■ **PROVIDED MATERIAL**:

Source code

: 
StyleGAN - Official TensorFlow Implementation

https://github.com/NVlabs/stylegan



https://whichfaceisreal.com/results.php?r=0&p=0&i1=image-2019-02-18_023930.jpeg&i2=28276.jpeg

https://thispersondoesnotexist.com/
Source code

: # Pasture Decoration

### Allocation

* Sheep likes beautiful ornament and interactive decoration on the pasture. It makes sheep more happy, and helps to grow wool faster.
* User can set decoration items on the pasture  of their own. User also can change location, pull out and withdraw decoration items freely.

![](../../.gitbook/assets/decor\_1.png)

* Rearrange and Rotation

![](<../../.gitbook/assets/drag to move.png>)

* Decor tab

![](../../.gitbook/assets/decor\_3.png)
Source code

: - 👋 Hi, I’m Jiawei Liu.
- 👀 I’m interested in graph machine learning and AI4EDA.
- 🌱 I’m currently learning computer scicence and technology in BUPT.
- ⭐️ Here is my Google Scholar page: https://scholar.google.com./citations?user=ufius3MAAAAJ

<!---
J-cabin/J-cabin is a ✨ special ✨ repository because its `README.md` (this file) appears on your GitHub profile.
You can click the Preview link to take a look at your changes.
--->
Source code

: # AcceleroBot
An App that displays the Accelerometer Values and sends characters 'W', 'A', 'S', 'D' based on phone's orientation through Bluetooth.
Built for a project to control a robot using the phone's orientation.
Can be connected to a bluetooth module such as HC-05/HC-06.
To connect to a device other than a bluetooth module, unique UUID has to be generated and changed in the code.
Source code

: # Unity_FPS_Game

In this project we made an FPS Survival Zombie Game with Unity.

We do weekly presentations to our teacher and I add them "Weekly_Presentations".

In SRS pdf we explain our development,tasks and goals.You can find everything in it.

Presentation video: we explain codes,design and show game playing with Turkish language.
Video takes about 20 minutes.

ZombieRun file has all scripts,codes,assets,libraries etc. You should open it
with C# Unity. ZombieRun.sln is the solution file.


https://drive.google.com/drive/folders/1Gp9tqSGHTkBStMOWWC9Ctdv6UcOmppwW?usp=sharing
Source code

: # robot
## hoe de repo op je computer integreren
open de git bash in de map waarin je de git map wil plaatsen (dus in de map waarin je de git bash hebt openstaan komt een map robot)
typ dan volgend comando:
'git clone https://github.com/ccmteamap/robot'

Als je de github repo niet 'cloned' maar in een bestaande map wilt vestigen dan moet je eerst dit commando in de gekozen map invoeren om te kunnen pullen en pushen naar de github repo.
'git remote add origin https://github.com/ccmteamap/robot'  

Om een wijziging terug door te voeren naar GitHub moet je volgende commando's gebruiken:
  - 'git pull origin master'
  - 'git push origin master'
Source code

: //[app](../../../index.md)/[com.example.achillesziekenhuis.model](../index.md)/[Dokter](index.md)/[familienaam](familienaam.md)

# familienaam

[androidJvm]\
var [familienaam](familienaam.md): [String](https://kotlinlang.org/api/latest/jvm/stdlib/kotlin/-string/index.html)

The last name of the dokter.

■ **WORK REQUEST**:
The answer must be a single number: the count of lines in the listing that hold the string "familienaam".

■ **EXERCISE OUTPUT**:
3